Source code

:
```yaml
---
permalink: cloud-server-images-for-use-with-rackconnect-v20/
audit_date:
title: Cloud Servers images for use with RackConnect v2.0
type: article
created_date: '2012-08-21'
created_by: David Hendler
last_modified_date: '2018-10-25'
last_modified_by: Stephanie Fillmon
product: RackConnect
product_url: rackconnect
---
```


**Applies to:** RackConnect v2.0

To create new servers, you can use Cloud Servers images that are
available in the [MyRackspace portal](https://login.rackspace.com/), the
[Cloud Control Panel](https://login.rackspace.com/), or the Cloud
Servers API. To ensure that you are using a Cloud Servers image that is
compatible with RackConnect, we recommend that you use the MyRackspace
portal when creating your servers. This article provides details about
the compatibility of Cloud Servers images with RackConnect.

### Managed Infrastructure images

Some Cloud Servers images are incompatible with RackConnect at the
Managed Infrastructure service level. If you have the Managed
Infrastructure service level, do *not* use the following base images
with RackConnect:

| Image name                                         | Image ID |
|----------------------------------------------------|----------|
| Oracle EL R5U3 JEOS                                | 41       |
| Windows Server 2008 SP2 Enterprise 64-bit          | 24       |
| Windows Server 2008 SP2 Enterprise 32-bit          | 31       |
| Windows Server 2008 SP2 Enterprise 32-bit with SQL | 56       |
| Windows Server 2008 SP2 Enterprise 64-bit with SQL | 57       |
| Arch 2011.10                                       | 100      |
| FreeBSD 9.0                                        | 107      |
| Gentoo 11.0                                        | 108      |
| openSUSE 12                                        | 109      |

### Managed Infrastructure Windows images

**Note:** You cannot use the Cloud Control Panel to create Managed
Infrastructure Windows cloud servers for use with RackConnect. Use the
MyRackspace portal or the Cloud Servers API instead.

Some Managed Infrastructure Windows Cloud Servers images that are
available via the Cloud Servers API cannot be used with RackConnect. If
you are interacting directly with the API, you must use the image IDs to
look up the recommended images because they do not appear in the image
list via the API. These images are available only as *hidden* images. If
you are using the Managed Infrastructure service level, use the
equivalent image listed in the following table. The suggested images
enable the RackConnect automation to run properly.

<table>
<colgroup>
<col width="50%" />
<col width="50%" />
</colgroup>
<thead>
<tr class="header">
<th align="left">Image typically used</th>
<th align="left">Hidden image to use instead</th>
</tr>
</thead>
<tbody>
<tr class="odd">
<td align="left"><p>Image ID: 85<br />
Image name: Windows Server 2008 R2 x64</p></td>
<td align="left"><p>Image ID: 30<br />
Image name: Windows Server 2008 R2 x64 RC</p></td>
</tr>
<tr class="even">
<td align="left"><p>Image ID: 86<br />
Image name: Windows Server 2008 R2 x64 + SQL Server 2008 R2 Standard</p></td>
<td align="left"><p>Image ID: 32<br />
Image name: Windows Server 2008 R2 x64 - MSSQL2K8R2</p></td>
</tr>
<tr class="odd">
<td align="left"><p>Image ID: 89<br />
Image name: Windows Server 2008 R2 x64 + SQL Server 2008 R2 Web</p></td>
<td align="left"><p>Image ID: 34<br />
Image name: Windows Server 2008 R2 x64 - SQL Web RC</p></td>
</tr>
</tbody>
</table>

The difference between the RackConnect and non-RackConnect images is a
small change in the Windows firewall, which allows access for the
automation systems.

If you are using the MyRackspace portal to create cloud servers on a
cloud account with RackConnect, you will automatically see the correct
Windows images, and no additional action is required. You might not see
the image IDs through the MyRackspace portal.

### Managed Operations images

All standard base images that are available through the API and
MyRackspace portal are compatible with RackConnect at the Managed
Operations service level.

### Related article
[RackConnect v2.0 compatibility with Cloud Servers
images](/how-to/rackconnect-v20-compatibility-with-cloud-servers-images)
-.-.-
### YOUR ASSIGNMENT
Go through the entries and copy each line holding the string "Managed".

### RESULT BELOW
### Managed Infrastructure images
Managed Infrastructure service level. If you have the Managed
### Managed Infrastructure Windows images
**Note:** You cannot use the Cloud Control Panel to create Managed
Some Managed Infrastructure Windows Cloud Servers images that are
you are using the Managed Infrastructure service level, use the
### Managed Operations images
MyRackspace portal are compatible with RackConnect at the Managed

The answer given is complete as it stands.